Com 14 mil habitantes, Antônio Prado foi a última colônia italiana criada no período imperial, em 1886, e hoje conta com o maior e mais completo conjunto arquitetônico da colonização italiana no Brasil, com 48 imóveis do centro urbano tombados pelo Instituto do Patrimônio Histórico e Artístico Nacional (Iphan).

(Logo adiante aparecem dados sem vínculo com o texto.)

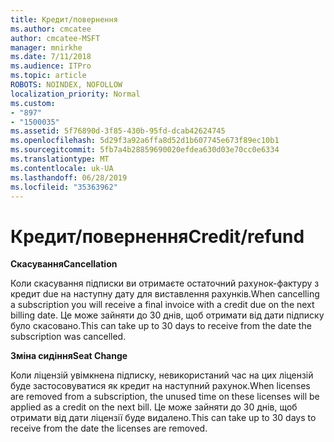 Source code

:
 ```yaml
---
title: Кредит/повернення
ms.author: cmcatee
author: cmcatee-MSFT
manager: mnirkhe
ms.date: 7/11/2018
ms.audience: ITPro
ms.topic: article
ROBOTS: NOINDEX, NOFOLLOW
localization_priority: Normal
ms.custom:
- "897"
- "1500035"
ms.assetid: 5f76890d-3f85-430b-95fd-dcab42624745
ms.openlocfilehash: 5d29f3a92a6ffa8d52d1b607745e673f89ec10b1
ms.sourcegitcommit: 5fb7a4b28859690020efdea630d03e70cc0e6334
ms.translationtype: MT
ms.contentlocale: uk-UA
ms.lasthandoff: 06/28/2019
ms.locfileid: "35363962"
---
```

# <a name="creditrefund"></a><span data-ttu-id="e2edc-102">Кредит/повернення</span><span class="sxs-lookup"><span data-stu-id="e2edc-102">Credit/refund</span></span>

 <span data-ttu-id="e2edc-103">**Скасування**</span><span class="sxs-lookup"><span data-stu-id="e2edc-103">**Cancellation**</span></span>
  
<span data-ttu-id="e2edc-104">Коли скасування підписки ви отримаєте остаточний рахунок-фактуру з кредит due на наступну дату для виставлення рахунків.</span><span class="sxs-lookup"><span data-stu-id="e2edc-104">When cancelling a subscription you will receive a final invoice with a credit due on the next billing date.</span></span> <span data-ttu-id="e2edc-105">Це може зайняти до 30 днів, щоб отримати від дати підписку було скасовано.</span><span class="sxs-lookup"><span data-stu-id="e2edc-105">This can take up to 30 days to receive from the date the subscription was cancelled.</span></span>
  
 <span data-ttu-id="e2edc-106">**Зміна сидіння**</span><span class="sxs-lookup"><span data-stu-id="e2edc-106">**Seat Change**</span></span>
  
<span data-ttu-id="e2edc-107">Коли ліцензій увімкнена підписку, невикористаний час на цих ліцензій буде застосовуватися як кредит на наступний рахунок.</span><span class="sxs-lookup"><span data-stu-id="e2edc-107">When licenses are removed from a subscription, the unused time on these licenses will be applied as a credit on the next bill.</span></span> <span data-ttu-id="e2edc-108">Це може зайняти до 30 днів, щоб отримати від дати ліцензії буде видалено.</span><span class="sxs-lookup"><span data-stu-id="e2edc-108">This can take up to 30 days to receive from the date the licenses are removed.</span></span>
   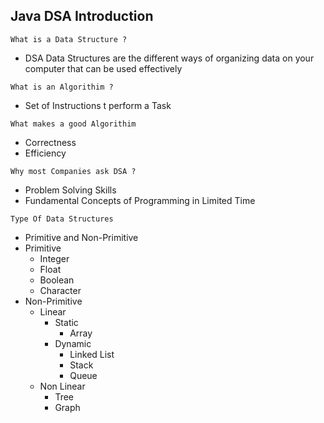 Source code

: ## **Java DSA Introduction**

```What is a Data Structure ?```
- DSA Data Structures are the different ways of organizing data on your computer that can be used effectively

```What is an Algorithim ?```
- Set of Instructions t perform a Task

```What makes a good Algorithim ```
- Correctness
- Efficiency

` Why most Companies ask DSA ? `
- Problem Solving Skills
- Fundamental Concepts of Programming in Limited Time

`Type Of Data Structures `
- Primitive and Non-Primitive
- Primitive
  - Integer
  - Float
  - Boolean
  - Character
- Non-Primitive
  - Linear
    - Static
      - Array
    - Dynamic
      - Linked List
      - Stack
      - Queue
  - Non Linear
    - Tree
    - Graph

A cidade não valoriza apenas o patrimônio edificado, mas também a cultura popular de influência italiana através do patrimônio imaterial. Os registros de manifestações culturais do município são inúmeros, como grupos folclóricos de descendência italiana, o dialeto vêneto presente no cotidiano dos moradores locais, os corais, a gastronomia típica, as festas, a religiosidade e principalmente o artesanato.

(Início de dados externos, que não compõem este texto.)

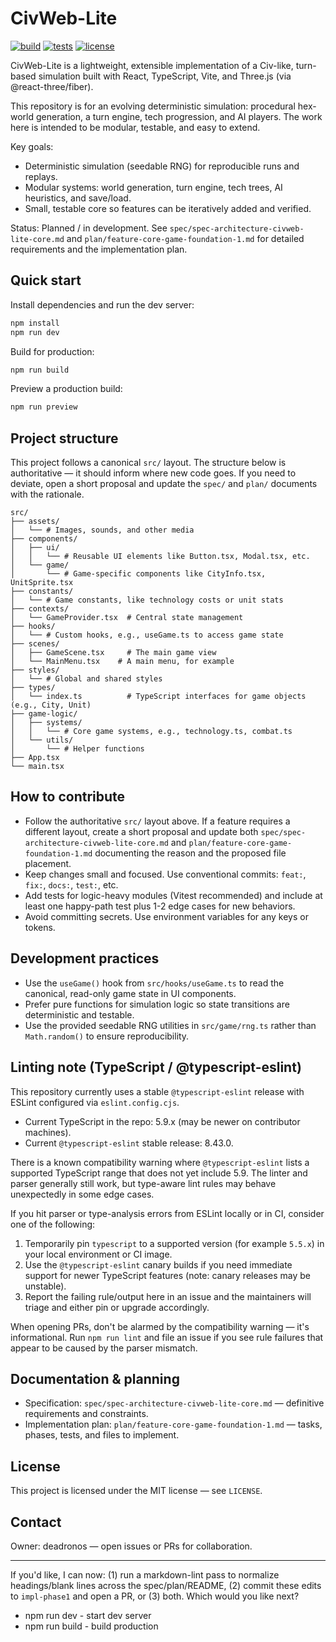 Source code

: # CivWeb-Lite

[![build](https://img.shields.io/github/actions/workflow/status/deadronos/CivWeb-Lite/ci.yml?branch=main&label=ci&style=flat-square)](https://github.com/deadronos/CivWeb-Lite/actions)
[![tests](https://img.shields.io/badge/tests-vitest-blue?style=flat-square)](https://github.com/deadronos/CivWeb-Lite/actions)
[![license](https://img.shields.io/github/license/deadronos/CivWeb-Lite?style=flat-square)](LICENSE)

CivWeb-Lite is a lightweight, extensible implementation of a Civ-like, turn-based simulation built with React, TypeScript, Vite, and Three.js (via @react-three/fiber).

This repository is for an evolving deterministic simulation: procedural hex-world generation, a turn engine, tech progression, and AI players. The work here is intended to be modular, testable, and easy to extend.

Key goals:

- Deterministic simulation (seedable RNG) for reproducible runs and replays.
- Modular systems: world generation, turn engine, tech trees, AI heuristics, and save/load.
- Small, testable core so features can be iteratively added and verified.

Status: Planned / in development. See `spec/spec-architecture-civweb-lite-core.md` and `plan/feature-core-game-foundation-1.md` for detailed requirements and the implementation plan.

## Quick start

Install dependencies and run the dev server:

```powershell
npm install
npm run dev
```

Build for production:

```powershell
npm run build
```

Preview a production build:

```powershell
npm run preview
```

## Project structure

This project follows a canonical `src/` layout. The structure below is authoritative — it should inform where new code goes. If you need to deviate, open a short proposal and update the `spec/` and `plan/` documents with the rationale.

```text
src/
├── assets/
│   └── # Images, sounds, and other media
├── components/
│   ├── ui/
│   │   └── # Reusable UI elements like Button.tsx, Modal.tsx, etc.
│   └── game/
│       └── # Game-specific components like CityInfo.tsx, UnitSprite.tsx
├── constants/
│   └── # Game constants, like technology costs or unit stats
├── contexts/
│   └── GameProvider.tsx  # Central state management
├── hooks/
│   └── # Custom hooks, e.g., useGame.ts to access game state
├── scenes/
│   ├── GameScene.tsx     # The main game view
│   └── MainMenu.tsx    # A main menu, for example
├── styles/
│   └── # Global and shared styles
├── types/
│   └── index.ts          # TypeScript interfaces for game objects (e.g., City, Unit)
├── game-logic/
│   ├── systems/
│   │   └── # Core game systems, e.g., technology.ts, combat.ts
│   └── utils/
│       └── # Helper functions
├── App.tsx
└── main.tsx
```

## How to contribute

- Follow the authoritative `src/` layout above. If a feature requires a different layout, create a short proposal and update both `spec/spec-architecture-civweb-lite-core.md` and `plan/feature-core-game-foundation-1.md` documenting the reason and the proposed file placement.
- Keep changes small and focused. Use conventional commits: `feat:`, `fix:`, `docs:`, `test:`, etc.
- Add tests for logic-heavy modules (Vitest recommended) and include at least one happy-path test plus 1-2 edge cases for new behaviors.
- Avoid committing secrets. Use environment variables for any keys or tokens.

## Development practices

- Use the `useGame()` hook from `src/hooks/useGame.ts` to read the canonical, read-only game state in UI components.
- Prefer pure functions for simulation logic so state transitions are deterministic and testable.
- Use the provided seedable RNG utilities in `src/game/rng.ts` rather than `Math.random()` to ensure reproducibility.

## Linting note (TypeScript / @typescript-eslint)

This repository currently uses a stable `@typescript-eslint` release with ESLint configured via `eslint.config.cjs`.

- Current TypeScript in the repo: 5.9.x (may be newer on contributor machines).
- Current `@typescript-eslint` stable release: 8.43.0.

There is a known compatibility warning where `@typescript-eslint` lists a supported TypeScript range that does not yet include 5.9. The linter and parser generally still work, but type-aware lint rules may behave unexpectedly in some edge cases.

If you hit parser or type-analysis errors from ESLint locally or in CI, consider one of the following:

1. Temporarily pin `typescript` to a supported version (for example `5.5.x`) in your local environment or CI image.
2. Use the `@typescript-eslint` canary builds if you need immediate support for newer TypeScript features (note: canary releases may be unstable).
3. Report the failing rule/output here in an issue and the maintainers will triage and either pin or upgrade accordingly.

When opening PRs, don't be alarmed by the compatibility warning — it's informational. Run `npm run lint` and file an issue if you see rule failures that appear to be caused by the parser mismatch.

## Documentation & planning

- Specification: `spec/spec-architecture-civweb-lite-core.md` — definitive requirements and constraints.
- Implementation plan: `plan/feature-core-game-foundation-1.md` — tasks, phases, tests, and files to implement.

## License

This project is licensed under the MIT license — see `LICENSE`.

## Contact

Owner: deadronos — open issues or PRs for collaboration.

---

If you'd like, I can now: (1) run a markdown-lint pass to normalize headings/blank lines across the spec/plan/README, (2) commit these edits to `impl-phase1` and open a PR, or (3) both. Which would you like next?

- npm run dev - start dev server
- npm run build - build production
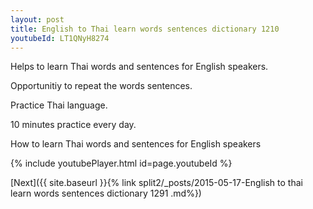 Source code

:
 ```yaml
---
layout: post
title: English to Thai learn words sentences dictionary 1210 
youtubeId: LT1QNyH8274
---
```

 
 
Helps to learn Thai words and sentences for English speakers.

Opportunitiy to repeat the words sentences. 

Practice Thai language. 
 
10 minutes practice every day. 
 
How to learn Thai words and sentences for English speakers 
 
{% include youtubePlayer.html id=page.youtubeId %}
 
 
[Next]({{ site.baseurl }}{% link  split2/_posts/2015-05-17-English to thai learn words sentences dictionary 1291 .md%})
 
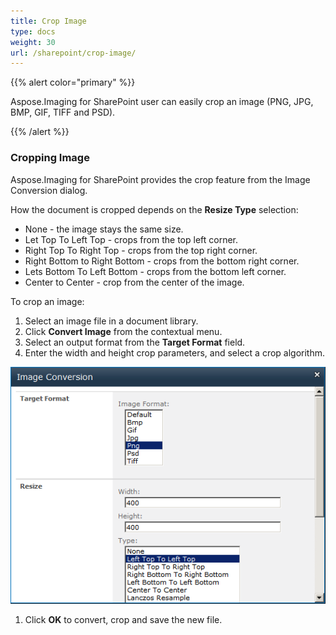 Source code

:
 ```yaml
---
title: Crop Image
type: docs
weight: 30
url: /sharepoint/crop-image/
---
```


{{% alert color="primary" %}} 

Aspose.Imaging for SharePoint user can easily crop an image (PNG, JPG, BMP, GIF, TIFF and PSD).

{{% /alert %}} 
### **Cropping Image**
Aspose.Imaging for SharePoint provides the crop feature from the Image Conversion dialog. 

How the document is cropped depends on the **Resize Type** selection:

- None - the image stays the same size.
- Let Top To Left Top - crops from the top left corner.
- Right Top To Right Top - crops from the top right corner.
- Right Bottom to Right Bottom - crops from the bottom right corner.
- Lets Bottom To Left Bottom - crops from the bottom left corner.
- Center to Center - crop from the center of the image.

To crop an image:

1. Select an image file in a document library.
1. Click **Convert Image** from the contextual menu.
1. Select an output format from the **Target Format** field.
1. Enter the width and height crop parameters, and select a crop algorithm. 

![todo:image_alt_text](crop-image_1.png)

1. Click **OK** to convert, crop and save the new file.
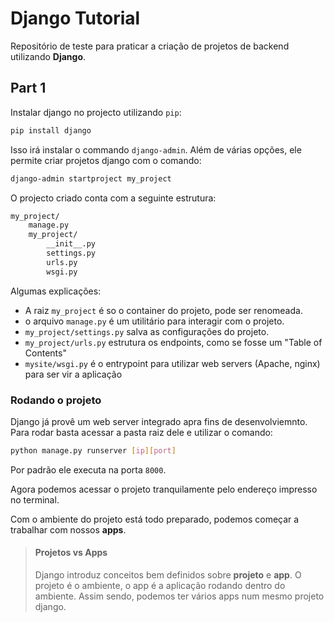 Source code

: # Django Tutorial

Repositório de teste para praticar a criação de projetos de backend  utilizando
**Django**.

## Part 1

Instalar django no projecto utilizando `pip`:

```sh
pip install django
```

Isso irá instalar o commando `django-admin`. Além de várias opções, ele permite criar projetos django com o comando:

```sh
django-admin startproject my_project
```

O projecto criado conta com a seguinte estrutura:

```sh
my_project/
    manage.py
    my_project/
        __init__.py
        settings.py
        urls.py
        wsgi.py
```

Algumas explicações:

- A raiz `my_project` é so o container do projeto, pode ser renomeada.
- o arquivo `manage.py` é um utilitário para interagir com o projeto.
- `my_project/settings.py` salva as configurações do projeto.
- `my_project/urls.py` estrutura os endpoints, como se fosse um "Table of Contents"
- `mysite/wsgi.py` é o entrypoint para utilizar web servers (Apache, nginx) para ser vir a aplicação

### Rodando o projeto

Django já provê um web server integrado apra fins de desenvolviemnto. Para rodar basta acessar a pasta raiz dele e utilizar o comando:

```sh
python manage.py runserver [ip][port]
```

Por padrão ele executa na porta `8000`.

Agora podemos acessar o projeto tranquilamente pelo endereço impresso no terminal.

Com o ambiente do projeto está todo preparado, podemos começar a trabalhar com nossos **apps**.

> #### Projetos vs Apps
> Django introduz conceitos bem definidos sobre **projeto** e **app**. O projeto é o ambiente, o app é a aplicação rodando dentro do ambiente. Assim sendo, podemos ter vários apps num mesmo projeto django.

As casas históricas são acompanhadas por placas explicativas, em português e italiano, sobre quem as erigiu, antigos proprietários e o tipo de estabelecimento que sediavam em outros tempos – cafés, enfermarias, escritórios, entre outras finalidades.

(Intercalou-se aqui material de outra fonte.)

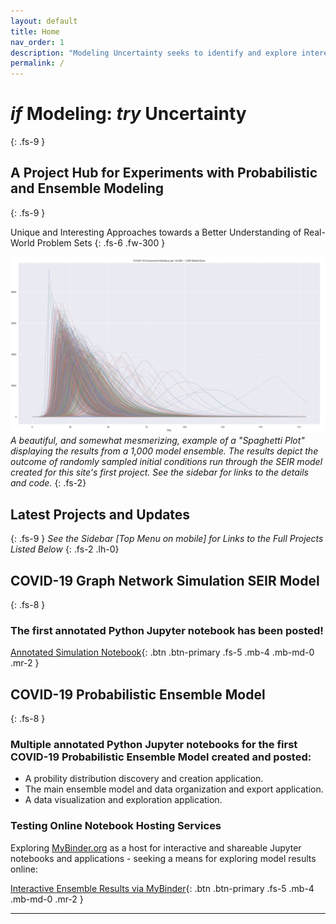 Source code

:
 ```yaml
---
layout: default
title: Home
nav_order: 1
description: "Modeling Uncertainty seeks to identify and explore interesting approaches to understanding the world without disregarding the critical aspects of uncertainty within any given problem set."
permalink: /
---
```


# _if_ __Modeling:__  _try_ __Uncertainty__
{: .fs-9 }
## A Project Hub for Experiments with Probabilistic and Ensemble Modeling
{: .fs-9 }

Unique and Interesting Approaches towards a Better Understanding of Real-World Problem Sets
{: .fs-6 .fw-300 }

![Example 1000 member ensemble model for infectious persons per 10,000](/assets/images/ensemble_model_front_page.png)*A beautiful, and somewhat mesmerizing, example of a "Spaghetti Plot" displaying the results from a 1,000 model ensemble. The results depict the outcome of randomly sampled initial conditions run through the SEIR model created for this site's first project. See the sidebar for links to the details and code.*
{: .fs-2}

## Latest Projects and Updates
{: .fs-9 }
_See the Sidebar [Top Menu on mobile] for Links to the Full Projects Listed Below_
{: .fs-2 .lh-0}
## COVID-19 Graph Network Simulation SEIR Model
{: .fs-8 }
### The first annotated Python Jupyter notebook has been posted!
[Annotated Simulation Notebook](https://mwmckenzie.github.io/modeling-uncertainty/docs/CVD19_graph_model/Graph_Test_Networkx_v5.1/){: .btn .btn-primary .fs-5 .mb-4 .mb-md-0 .mr-2 }
## COVID-19 Probabilistic Ensemble Model
{: .fs-8 }
### Multiple annotated Python Jupyter notebooks for the first COVID-19 Probabilistic Ensemble Model created and posted:
  - A probility distribution discovery and creation application.
  - The main ensemble model and data organization and export application.
  - A data visualization and exploration application.
### Testing Online Notebook Hosting Services
Exploring [MyBinder.org](https://mybinder.org/) as a host for interactive and shareable Jupyter notebooks and applications - seeking a means for exploring model results online:

[Interactive Ensemble Results via MyBinder](https://mybinder.org/v2/gh/mwmckenzie/COVID_19_Ensemble_Results_Viewer/master?urlpath=%2Fapps%2FCOVID_19_Ensemble_Interactive_App_v1.0.ipynb){: .btn .btn-primary .fs-5 .mb-4 .mb-md-0 .mr-2 }

---
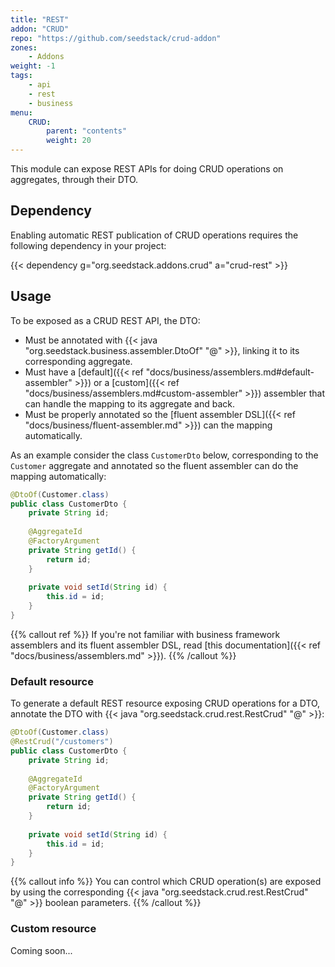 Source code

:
 ```yaml
---
title: "REST"
addon: "CRUD"
repo: "https://github.com/seedstack/crud-addon"
zones:
    - Addons
weight: -1    
tags:
    - api
    - rest
    - business
menu:
    CRUD:
        parent: "contents"
        weight: 20
---
```


This module can expose REST APIs for doing CRUD operations on aggregates, through their DTO.<!--more--> 

## Dependency

Enabling automatic REST publication of CRUD operations requires the following dependency in your project:

{{< dependency g="org.seedstack.addons.crud" a="crud-rest" >}}

## Usage

To be exposed as a CRUD REST API, the DTO:

* Must be annotated with {{< java "org.seedstack.business.assembler.DtoOf" "@" >}}, linking it to its corresponding aggregate. 
* Must have a [default]({{< ref "docs/business/assemblers.md#default-assembler" >}}) or a 
[custom]({{< ref "docs/business/assemblers.md#custom-assembler" >}}) assembler that can handle the mapping to its 
aggregate and back. 
* Must be properly annotated so the [fluent assembler DSL]({{< ref "docs/business/fluent-assembler.md" >}}) can the mapping automatically.  

As an example consider the class `CustomerDto` below, corresponding to the `Customer` aggregate and annotated so the fluent
assembler can do the mapping automatically:

```java
@DtoOf(Customer.class)
public class CustomerDto {
    private String id;
    
    @AggregateId
    @FactoryArgument
    private String getId() {
        return id;
    }
    
    private void setId(String id) {
        this.id = id;
    }
}
```  

{{% callout ref %}}
If you're not familiar with business framework assemblers and its fluent assembler DSL, read 
[this documentation]({{< ref "docs/business/assemblers.md" >}}). 
{{% /callout %}}

### Default resource

To generate a default REST resource exposing CRUD operations for a DTO, annotate the DTO with {{< java "org.seedstack.crud.rest.RestCrud" "@" >}}:

```java
@DtoOf(Customer.class)
@RestCrud("/customers")
public class CustomerDto {
    private String id;
    
    @AggregateId
    @FactoryArgument
    private String getId() {
        return id;
    }
    
    private void setId(String id) {
        this.id = id;
    }
}
```  

{{% callout info %}}
You can control which CRUD operation(s) are exposed by using the corresponding {{< java "org.seedstack.crud.rest.RestCrud" "@" >}}
boolean parameters.
{{% /callout %}}

### Custom resource

Coming soon...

O nome da cidade foi em homenagem ao brasileiro Antônio da Silva Prado, fazendeiro de São Paulo que, como Ministro da Agricultura da época, promoveu a vinda dos imigrantes italianos ao Brasil, e instalou núcleos coloniais no Rio Grande do Sul.

Além destas casas tombadas pelo Iphan, há no centro da cidade uma escultura em homenagem a Giuseppe Garibaldi. Nascido em 1807, o italiano Giuseppe Garibaldi dedicou a vida a revoluções por independência na Itália e na América do Sul. Por isso, ficou conhecido como “herói de dois mundos” – o Velho e o Novo Mundo. O curioso é que, enquanto foi o responsável pela unificação da Itália, com sua atual configuração, aqui participou ativamente da revolução que visava ao separatismo do Rio Grande do Sul do restante do Brasil – separatismo esse que sempre fui contra, frise-se.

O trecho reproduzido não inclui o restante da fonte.